The answer must be every record below, reproduced exactly.

▶ **Data for review**
>>>

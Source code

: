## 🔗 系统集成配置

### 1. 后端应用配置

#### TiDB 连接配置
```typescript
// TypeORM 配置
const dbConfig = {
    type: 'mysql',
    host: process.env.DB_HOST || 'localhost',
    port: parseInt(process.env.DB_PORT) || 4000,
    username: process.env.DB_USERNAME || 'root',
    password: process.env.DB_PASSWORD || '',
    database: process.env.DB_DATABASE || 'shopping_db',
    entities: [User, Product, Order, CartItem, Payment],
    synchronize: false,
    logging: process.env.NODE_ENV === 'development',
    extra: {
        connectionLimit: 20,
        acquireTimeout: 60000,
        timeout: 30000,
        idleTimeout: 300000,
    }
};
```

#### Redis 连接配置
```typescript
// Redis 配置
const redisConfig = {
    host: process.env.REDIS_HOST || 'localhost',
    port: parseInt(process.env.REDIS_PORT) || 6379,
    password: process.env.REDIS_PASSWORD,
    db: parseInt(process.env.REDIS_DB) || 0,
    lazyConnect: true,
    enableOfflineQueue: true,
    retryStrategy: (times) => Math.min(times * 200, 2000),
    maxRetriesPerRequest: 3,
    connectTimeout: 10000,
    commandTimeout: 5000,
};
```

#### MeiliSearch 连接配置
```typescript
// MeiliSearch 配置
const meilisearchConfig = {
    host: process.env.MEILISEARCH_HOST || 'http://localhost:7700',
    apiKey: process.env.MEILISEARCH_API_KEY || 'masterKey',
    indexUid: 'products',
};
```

<<<

▶ **Finished task**
Source code

:## 🔗 系统集成配置

### 1. 后端应用配置

#### TiDB 连接配置
```typescript
// TypeORM 配置
const dbConfig = {
    type: 'mysql',
    host: process.env.DB_HOST || 'localhost',
    port: parseInt(process.env.DB_PORT) || 4000,
    username: process.env.DB_USERNAME || 'root',
    password: process.env.DB_PASSWORD || '',
    database: process.env.DB_DATABASE || 'shopping_db',
    entities: [User, Product, Order, CartItem, Payment],
    synchronize: false,
    logging: process.env.NODE_ENV === 'development',
    extra: {
        connectionLimit: 20,
        acquireTimeout: 60000,
        timeout: 30000,
        idleTimeout: 300000,
    }
};
```

#### Redis 连接配置
```typescript
// Redis 配置
const redisConfig = {
    host: process.env.REDIS_HOST || 'localhost',
    port: parseInt(process.env.REDIS_PORT) || 6379,
    password: process.env.REDIS_PASSWORD,
    db: parseInt(process.env.REDIS_DB) || 0,
    lazyConnect: true,
    enableOfflineQueue: true,
    retryStrategy: (times) => Math.min(times * 200, 2000),
    maxRetriesPerRequest: 3,
    connectTimeout: 10000,
    commandTimeout: 5000,
};
```

#### MeiliSearch 连接配置
```typescript
// MeiliSearch 配置
const meilisearchConfig = {
    host: process.env.MEILISEARCH_HOST || 'http://localhost:7700',
    apiKey: process.env.MEILISEARCH_API_KEY || 'masterKey',
    indexUid: 'products',
};
```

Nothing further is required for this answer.